There’s a beat, an infinitesimal pause, and I swear the guy realizes he’s screwed one second before Walker lunges at him. Faster than a blink she chops him across the windpipe with her hand while simultaneously kicking him in the knee. He flails and she grabs his arm, flipping him over her shoulder. He lands with a thud, his head cracking on the cement floor.
“Get the keys,” I shout to my sister, but she’s frozen, watching the scene unfold. I rattle the cage to get her attention. Rebecca stands next to me, eyes wide.
Walker’s got the guy on the ground, her foot crushing his throat, by the time three other men race from the back. The tell-tale sound of electricity buzzes in the air and I follow the noise, seeing the spark of a taser. Walker bolts for the door, racing past tables and toppling chairs but a burly man stands at the entrance, blocking her escape. Two of the men grab her, one getting punched in the nose in the process while the one with the taser tags her on the back of the neck. It takes two zaps, but she falls.
I wait for them to bring her back to the cage. Instead it takes two men, one with a bloody nose, to drag her in the other direction, down the hallway Miranda disappeared down earlier. Just as they turn the corner movement catches my eye and I see Jane walk out of the cage. Walk, not run. She kneels by the man Walker assaulted. She touches his cheek.
“Stop!” The remaining man shouts. He grabs her by arm, holding the taser as a threat.
“He’s injured,” she says, barely sparing the man or the fired-up taser a second glance. She continues to check his pulse as though the man isn’t a threat. My sister is either more insane than I gave her credit for, or she has way bigger balls than I realized.

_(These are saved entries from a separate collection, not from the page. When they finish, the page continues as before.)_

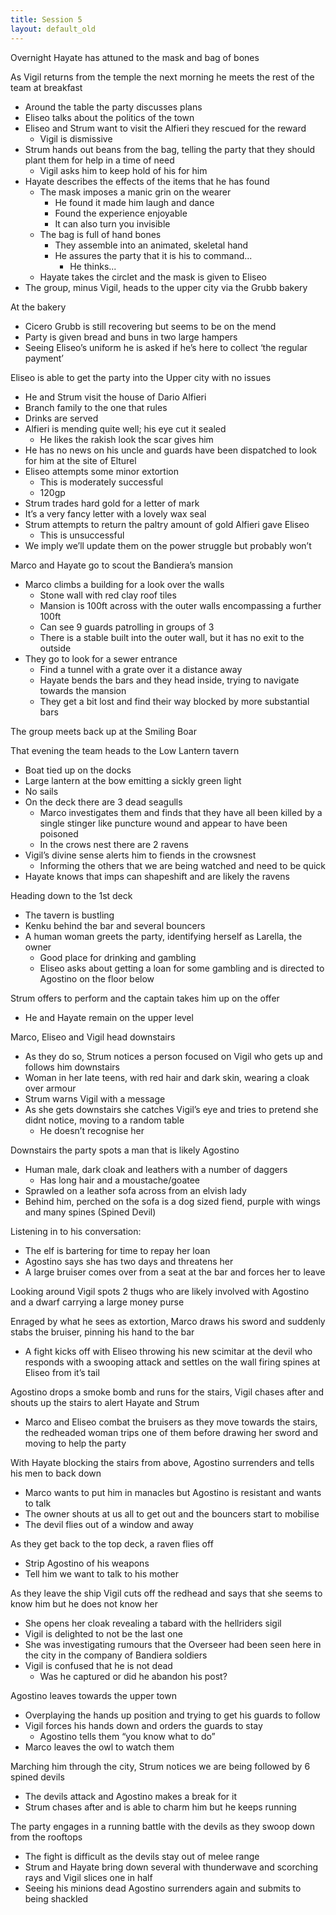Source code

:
 ```yaml
---
title: Session 5
layout: default_old
---
```


Overnight Hayate has attuned to the mask and bag of bones

As Vigil returns from the temple the next morning he meets the rest of the team at breakfast
- Around the table the party discusses plans
- Eliseo talks about the politics of the town
- Eliseo and Strum want to visit the Alfieri they rescued for the reward
	- Vigil is dismissive
- Strum hands out beans from the bag, telling the party that they should plant them for help in a time of need
	- Vigil asks him to keep hold of his for him
- Hayate describes the effects of the items that he has found
	- The mask imposes a manic grin on the wearer
		- He found it made him laugh and dance
		- Found the experience enjoyable
		- It can also turn you invisible
	- The bag is full of hand bones
		- They assemble into an animated, skeletal hand
		- He assures the party that it is his to command...
			- He thinks...
	- Hayate takes the circlet and the mask is given to Eliseo
- The group, minus Vigil, heads to the upper city via the Grubb bakery

At the bakery
- Cicero Grubb is still recovering but seems to be on the mend
- Party is given bread and buns in two large hampers
- Seeing Eliseo’s uniform he is asked if he’s here to collect ‘the regular payment’

Eliseo is able to get the party into the Upper city with no issues
- He and Strum visit the house of Dario Alfieri
- Branch family to the one that rules
- Drinks are served
- Alfieri is mending quite well; his eye cut it sealed
	- He likes the rakish look the scar gives him
- He has no news on his uncle and guards have been dispatched to look for him at the site of Elturel
- Eliseo attempts some minor extortion
	- This is moderately successful
	- 120gp
- Strum trades hard gold for a letter of mark
- It’s a very fancy letter with a lovely wax seal
- Strum attempts to return the paltry amount of gold Alfieri gave Eliseo
	- This is unsuccessful
- We imply we’ll update them on the power struggle but probably won’t

Marco and Hayate go to scout the Bandiera’s mansion
- Marco climbs a building for a look over the walls
	- Stone wall with red clay roof tiles
	- Mansion is 100ft across with the outer walls encompassing a further 100ft
	- Can see 9 guards patrolling in groups of 3
	- There is a stable built into the outer wall, but it has no exit to the outside
- They go to look for a sewer entrance
	- Find a tunnel with a grate over it a distance away
	- Hayate bends the bars and they head inside, trying to navigate towards the mansion
	- They get a bit lost and find their way blocked by more substantial bars

The group meets back up at the Smiling Boar

That evening the team heads to the Low Lantern tavern
- Boat tied up on the docks
- Large lantern at the bow emitting a sickly green light
- No sails
- On the deck there are 3 dead seagulls
	- Marco investigates them and finds that they have all been killed by a single stinger like puncture wound and appear to have been poisoned
	- In the crows nest there are 2 ravens
- Vigil’s divine sense alerts him to fiends in the crowsnest
	- Informing the others that we are being watched and need to be quick
- Hayate knows that imps can shapeshift and are likely the ravens

Heading down to the 1st deck
- The tavern is bustling
- Kenku behind the bar and several bouncers
- A human woman greets the party, identifying herself as Larella, the owner
	- Good place for drinking and gambling
	- Eliseo asks about getting a loan for some gambling and is directed to Agostino on the floor below

Strum offers to perform and the captain takes him up on the offer
- He and Hayate remain on the upper level

Marco, Eliseo and Vigil head downstairs
- As they do so, Strum notices a person focused on Vigil who gets up and follows him downstairs
- Woman in her late teens, with red hair and dark skin, wearing a cloak over armour
- Strum warns Vigil with a message
- As she gets downstairs she catches Vigil’s eye and tries to pretend she didnt notice, moving to a random table
	- He doesn’t recognise her

Downstairs the party spots a man that is likely Agostino
- Human male, dark cloak and leathers with a number of daggers
	- Has long hair and a moustache/goatee
- Sprawled on a leather sofa across from an elvish lady
- Behind him, perched on the sofa is a dog sized fiend, purple with wings and many spines (Spined Devil)

Listening in to his conversation:
- The elf is bartering for time to repay her loan
- Agostino says she has two days and threatens her
- A large bruiser comes over from a seat at the bar and forces her to leave

Looking around Vigil spots 2 thugs who are likely involved with Agostino and a dwarf carrying a large money purse

Enraged by what he sees as extortion, Marco draws his sword and suddenly stabs the bruiser, pinning his hand to the bar
- A fight kicks off with Eliseo throwing his new scimitar at the devil who responds with a swooping attack and settles on the wall firing spines at Eliseo from it’s tail

Agostino drops a smoke bomb and runs for the stairs, Vigil chases after and shouts up the stairs to alert Hayate and Strum
- Marco and Eliseo combat the bruisers as they move towards the stairs, the redheaded woman trips one of them before drawing her sword and moving to help the party

With Hayate blocking the stairs from above, Agostino surrenders and tells his men to back down
- Marco wants to put him in manacles but Agostino is resistant and wants to talk
- The owner shouts at us all to get out and the bouncers start to mobilise
- The devil flies out of a window and away

As they get back to the top deck, a raven flies off
- Strip Agostino of his weapons
- Tell him we want to talk to his mother

As they leave the ship Vigil cuts off the redhead and says that she seems to know him but he does not know her
- She opens her cloak revealing a tabard with the hellriders sigil
- Vigil is delighted to not be the last one
- She was investigating rumours that the Overseer had been seen here in the city in the company of Bandiera soldiers
- Vigil is confused that he is not dead
	- Was he captured or did he abandon his post?

Agostino leaves towards the upper town
- Overplaying the hands up position and trying to get his guards to follow
- Vigil forces his hands down and orders the guards to stay
	- Agostino tells them “you know what to do”
- Marco leaves the owl to watch them

Marching him through the city, Strum notices we are being followed by 6 spined devils
- The devils attack and Agostino makes a break for it
- Strum chases after and is able to charm him but he keeps running

The party engages in a running battle with the devils as they swoop down from the rooftops
- The fight is difficult as the devils stay out of melee range
- Strum and Hayate bring down several with thunderwave and scorching rays and Vigil slices one in half
- Seeing his minions dead Agostino surrenders again and submits to being shackled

“Yeah, your friend beat the shit out of him. Back off. I’m not letting you do the same.”
“I’m a doctor,” she says. “I can help him.”
He pauses, taser still raised. He’s a medium-sized guy, balding and with more gray hair than not. Even now the saggy skin from his belly hangs behind the fabric of his Kentucky Wildcats T-Shirt. The hard lines on his face imply he’s not used to having a woman tell him what to do. At least not recently.
I don’t blame him for not wanting to take a chance after Walker’s assault. They don’t realize Jane’s harmless, although it’s pretty obvious.
“She really is a doctor,” I say. It’s a lie. Well, not the medical kind he’s talking about but she’s a doctor of sorts. “And she’s pretty useless in a fight.” He gives me a wary look. “Seriously, you should let her look at him.”
“I’ll zap you if you try anything.”
“And he’ll die from internal bleeding if you don’t let me help.” Jane sweeps her brown hair over her shoulder and begins her examination. Rebecca and Jennifer, the other girl from Jane’s cage, watch with me. They think they’re watching my sister perform an act of kindness. I know she’s never done such a thing in her life.
So I wait.
The injured man groans and coughs. From the cage I can see the bruises already forming on his neck.
“Help me turn him,” Jane says in an authoritative voice. When he doesn’t react she looks at him with hard gray eyes. “Now.”
He makes a decision and moves into action, kneeling by Jane and using both hands to gain leverage under his friend’s back. I eye the taser sticking out the back of his pants.
“Hold him like that,” she says, and I catch the tiniest movement with her left hand. She slips something out of her sock and in a quick stroke, she stabs the man in the neck. He grabs for the spot, his fingers finding the stick end of a needle, but his eyes roll to the back of his head before he can act.
She picks up the needle, inspects it, and puts it in her pocket.